Streaming wars: Here's why Disney won't kill Netflix

5 stunning stats about Netflix
5 stunning stats about Netflix

Disney has arguably the top library of content in the media world, much of which it will eventually take away from Netflix.

So you'd think Disney would have the best chance of any entertainment giant out there at poaching a big chunk of Netflix's more than 100 million subscribers when it launches its own streaming service in 2019.

The threat from Disney (DIS) is the reason Netflix stock fell more than 2% on Wednesday.

But should investors really be worried that Netflix will lose the streaming media crown (see what I did for you fans of the drama about Queen Elizabeth II?) to the House of Mouse?

Netflix's (NFLX) stock is still up 40% this year. And it's not as if Disney is the first company to emerge as a potential threat.

There's Hulu, which includes content from Disney as well as media rivals Fox (FOXA), Comcast's (CMCSA) NBCUniversal and Time Warner (TWX), the parent company of CNN.

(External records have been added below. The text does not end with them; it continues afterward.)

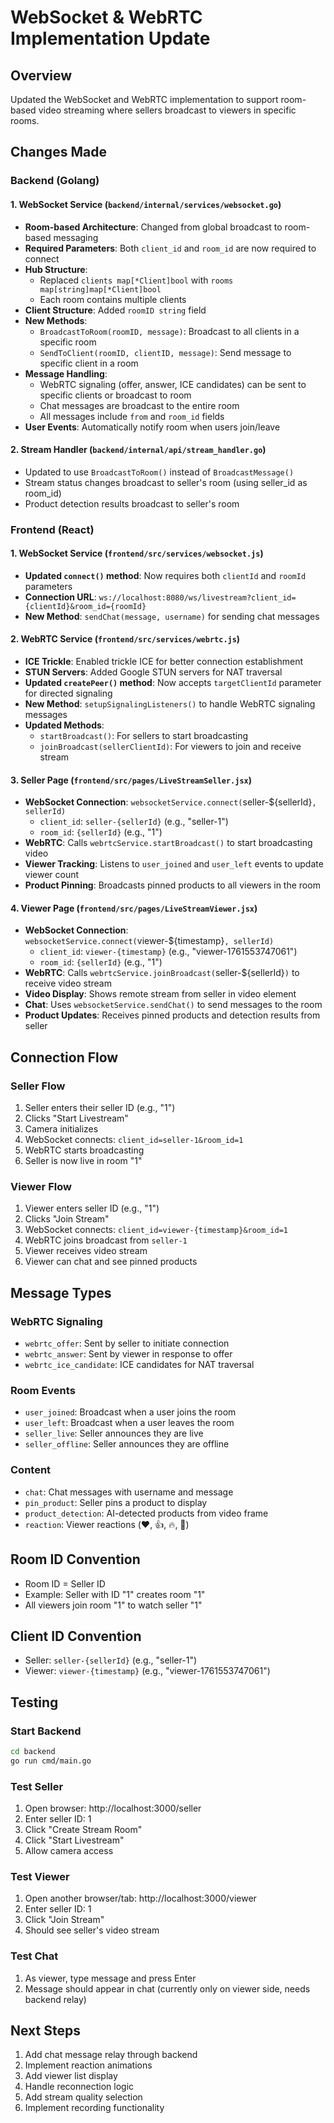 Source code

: # WebSocket & WebRTC Implementation Update

## Overview
Updated the WebSocket and WebRTC implementation to support room-based video streaming where sellers broadcast to viewers in specific rooms.

## Changes Made

### Backend (Golang)

#### 1. WebSocket Service (`backend/internal/services/websocket.go`)
- **Room-based Architecture**: Changed from global broadcast to room-based messaging
- **Required Parameters**: Both `client_id` and `room_id` are now required to connect
- **Hub Structure**: 
  - Replaced `clients map[*Client]bool` with `rooms map[string]map[*Client]bool`
  - Each room contains multiple clients
- **Client Structure**: Added `roomID string` field
- **New Methods**:
  - `BroadcastToRoom(roomID, message)`: Broadcast to all clients in a specific room
  - `SendToClient(roomID, clientID, message)`: Send message to specific client in a room
- **Message Handling**:
  - WebRTC signaling (offer, answer, ICE candidates) can be sent to specific clients or broadcast to room
  - Chat messages are broadcast to the entire room
  - All messages include `from` and `room_id` fields
- **User Events**: Automatically notify room when users join/leave

#### 2. Stream Handler (`backend/internal/api/stream_handler.go`)
- Updated to use `BroadcastToRoom()` instead of `BroadcastMessage()`
- Stream status changes broadcast to seller's room (using seller_id as room_id)
- Product detection results broadcast to seller's room

### Frontend (React)

#### 1. WebSocket Service (`frontend/src/services/websocket.js`)
- **Updated `connect()` method**: Now requires both `clientId` and `roomId` parameters
- **Connection URL**: `ws://localhost:8080/ws/livestream?client_id={clientId}&room_id={roomId}`
- **New Method**: `sendChat(message, username)` for sending chat messages

#### 2. WebRTC Service (`frontend/src/services/webrtc.js`)
- **ICE Trickle**: Enabled trickle ICE for better connection establishment
- **STUN Servers**: Added Google STUN servers for NAT traversal
- **Updated `createPeer()` method**: Now accepts `targetClientId` parameter for directed signaling
- **New Method**: `setupSignalingListeners()` to handle WebRTC signaling messages
- **Updated Methods**:
  - `startBroadcast()`: For sellers to start broadcasting
  - `joinBroadcast(sellerClientId)`: For viewers to join and receive stream

#### 3. Seller Page (`frontend/src/pages/LiveStreamSeller.jsx`)
- **WebSocket Connection**: `websocketService.connect(`seller-${sellerId}`, sellerId)`
  - `client_id`: `seller-{sellerId}` (e.g., "seller-1")
  - `room_id`: `{sellerId}` (e.g., "1")
- **WebRTC**: Calls `webrtcService.startBroadcast()` to start broadcasting video
- **Viewer Tracking**: Listens to `user_joined` and `user_left` events to update viewer count
- **Product Pinning**: Broadcasts pinned products to all viewers in the room

#### 4. Viewer Page (`frontend/src/pages/LiveStreamViewer.jsx`)
- **WebSocket Connection**: `websocketService.connect(`viewer-${timestamp}`, sellerId)`
  - `client_id`: `viewer-{timestamp}` (e.g., "viewer-1761553747061")
  - `room_id`: `{sellerId}` (e.g., "1")
- **WebRTC**: Calls `webrtcService.joinBroadcast(`seller-${sellerId}`)` to receive video stream
- **Video Display**: Shows remote stream from seller in video element
- **Chat**: Uses `websocketService.sendChat()` to send messages to the room
- **Product Updates**: Receives pinned products and detection results from seller

## Connection Flow

### Seller Flow
1. Seller enters their seller ID (e.g., "1")
2. Clicks "Start Livestream"
3. Camera initializes
4. WebSocket connects: `client_id=seller-1&room_id=1`
5. WebRTC starts broadcasting
6. Seller is now live in room "1"

### Viewer Flow
1. Viewer enters seller ID (e.g., "1")
2. Clicks "Join Stream"
3. WebSocket connects: `client_id=viewer-{timestamp}&room_id=1`
4. WebRTC joins broadcast from `seller-1`
5. Viewer receives video stream
6. Viewer can chat and see pinned products

## Message Types

### WebRTC Signaling
- `webrtc_offer`: Sent by seller to initiate connection
- `webrtc_answer`: Sent by viewer in response to offer
- `webrtc_ice_candidate`: ICE candidates for NAT traversal

### Room Events
- `user_joined`: Broadcast when a user joins the room
- `user_left`: Broadcast when a user leaves the room
- `seller_live`: Seller announces they are live
- `seller_offline`: Seller announces they are offline

### Content
- `chat`: Chat messages with username and message
- `pin_product`: Seller pins a product to display
- `product_detection`: AI-detected products from video frame
- `reaction`: Viewer reactions (❤️, 👍, 🔥, 🎉)

## Room ID Convention
- Room ID = Seller ID
- Example: Seller with ID "1" creates room "1"
- All viewers join room "1" to watch seller "1"

## Client ID Convention
- Seller: `seller-{sellerId}` (e.g., "seller-1")
- Viewer: `viewer-{timestamp}` (e.g., "viewer-1761553747061")

## Testing

### Start Backend
```bash
cd backend
go run cmd/main.go
```

### Test Seller
1. Open browser: http://localhost:3000/seller
2. Enter seller ID: 1
3. Click "Create Stream Room"
4. Click "Start Livestream"
5. Allow camera access

### Test Viewer
1. Open another browser/tab: http://localhost:3000/viewer
2. Enter seller ID: 1
3. Click "Join Stream"
4. Should see seller's video stream

### Test Chat
1. As viewer, type message and press Enter
2. Message should appear in chat (currently only on viewer side, needs backend relay)

## Next Steps
1. Add chat message relay through backend
2. Implement reaction animations
3. Add viewer list display
4. Handle reconnection logic
5. Add stream quality selection
6. Implement recording functionality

These four also own stakes in Hulu. And another TV titan, CBS (CBS), now offers programming to Hulu, too.

Amazon (AMZN) is another big player in streaming media, offering movies and shows to its army of Prime subscribers. Time Warner's HBO has a subscription streaming service, as does CBS-owned Showtime.

Related: Disney to pull content from Netflix

But here's the thing. For many couch potatoes, a subscription to several of these services -- if not all of them -- might still be necessary because they all churn out original, exclusive content.

That's especially the case with Netflix. Disney won't have "House of Cards," "Orange is the New Black" or "Stranger Things."

You won't find David Letterman's new show on Hulu. He just signed with Netflix. (I hope Stupid Buffering Tricks becomes a regular segment.) Even Jerry Seinfeld is moving his buzzy "Comedians in Cars Getting Coffee" from Sony's (SNE) Crackle to Netflix.

It's important to remember that Netflix also has original shows that are produced by other big media companies. And Hollywood studios may decide they would rather put their content on their own platforms than on Netflix.

For example, Disney owns Marvel comics, and it's not clear whether "Daredevil," "Jessica Jones," "Luke Cage" and "Iron Fist," all based on Marvel characters, will stay on Netflix or move to the new Disney service.

"The Defenders," a new show that brings these four together, will premiere on Netflix on August 18.

The other streaming companies also realize they need their own hits to attract subscribers. Want to watch the dystopian nightmare that is "The Handmaid's Tale?" You need Hulu.

Amazon is home to the award-winning "Transparent" as well as "Sneaky Pete" and "Mozart in the Jungle."

And you won't find "Game of Thrones" streaming anywhere but HBO Go or the Internet-only subscription service HBO Now.

But Netflix also might be hedging its bets. It made its first acquisition this week, buying comic book publisher Millarworld.

That's why Bruce Springsteen might need to update his 1992 song about the lack of good shows on TV. Forget about "57 Channels (And Nothin' On.)"

These days, the Boss could sing about how there are 57 streaming services -- and that there's too much to watch.